* **Task details**
Given the listing that follows, report all lines in which the string "glVertexAttribPointer" occurs.

[Start of Attachment]

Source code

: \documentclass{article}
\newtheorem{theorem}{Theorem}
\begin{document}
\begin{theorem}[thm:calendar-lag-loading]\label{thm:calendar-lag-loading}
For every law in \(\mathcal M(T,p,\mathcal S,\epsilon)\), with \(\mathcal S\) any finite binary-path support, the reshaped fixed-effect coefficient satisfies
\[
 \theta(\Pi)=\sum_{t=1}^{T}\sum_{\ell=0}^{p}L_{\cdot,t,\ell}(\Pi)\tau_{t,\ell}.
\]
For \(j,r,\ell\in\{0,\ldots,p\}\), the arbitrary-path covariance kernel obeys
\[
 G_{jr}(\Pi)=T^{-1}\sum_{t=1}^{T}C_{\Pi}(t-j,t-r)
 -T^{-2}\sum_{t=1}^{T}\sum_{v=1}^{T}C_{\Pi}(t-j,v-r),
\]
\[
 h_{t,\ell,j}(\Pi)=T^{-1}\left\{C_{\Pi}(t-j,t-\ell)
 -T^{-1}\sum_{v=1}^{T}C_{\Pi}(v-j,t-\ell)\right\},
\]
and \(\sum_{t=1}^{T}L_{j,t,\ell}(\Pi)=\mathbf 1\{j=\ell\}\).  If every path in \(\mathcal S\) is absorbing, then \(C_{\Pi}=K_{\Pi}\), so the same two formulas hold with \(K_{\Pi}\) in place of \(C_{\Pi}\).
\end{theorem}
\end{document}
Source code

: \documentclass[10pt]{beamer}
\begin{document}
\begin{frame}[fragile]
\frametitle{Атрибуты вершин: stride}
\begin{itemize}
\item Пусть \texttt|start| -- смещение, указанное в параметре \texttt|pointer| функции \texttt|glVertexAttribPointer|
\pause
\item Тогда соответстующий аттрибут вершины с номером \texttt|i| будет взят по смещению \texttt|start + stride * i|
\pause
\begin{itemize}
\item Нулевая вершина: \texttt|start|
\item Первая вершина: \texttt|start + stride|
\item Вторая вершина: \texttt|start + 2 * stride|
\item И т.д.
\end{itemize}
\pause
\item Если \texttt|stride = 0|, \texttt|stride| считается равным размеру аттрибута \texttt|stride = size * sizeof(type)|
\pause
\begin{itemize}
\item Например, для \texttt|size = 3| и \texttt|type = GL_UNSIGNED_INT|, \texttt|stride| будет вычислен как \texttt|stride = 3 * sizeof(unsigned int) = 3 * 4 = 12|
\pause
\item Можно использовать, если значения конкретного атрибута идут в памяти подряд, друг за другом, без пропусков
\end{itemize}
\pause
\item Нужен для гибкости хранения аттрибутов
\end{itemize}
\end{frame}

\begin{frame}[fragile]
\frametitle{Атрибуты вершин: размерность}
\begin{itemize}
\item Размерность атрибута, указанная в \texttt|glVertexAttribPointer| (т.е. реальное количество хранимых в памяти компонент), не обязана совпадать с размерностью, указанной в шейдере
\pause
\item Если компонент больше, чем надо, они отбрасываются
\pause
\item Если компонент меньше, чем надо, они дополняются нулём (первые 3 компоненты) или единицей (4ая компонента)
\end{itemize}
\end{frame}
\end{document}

[End of Attachment]

* **Solution to the exercise**
\item Пусть \texttt|start| -- смещение, указанное в параметре \texttt|pointer| функции \texttt|glVertexAttribPointer|
\item Размерность атрибута, указанная в \texttt|glVertexAttribPointer| (т.е. реальное количество хранимых в памяти компонент), не обязана совпадать с размерностью, указанной в шейдере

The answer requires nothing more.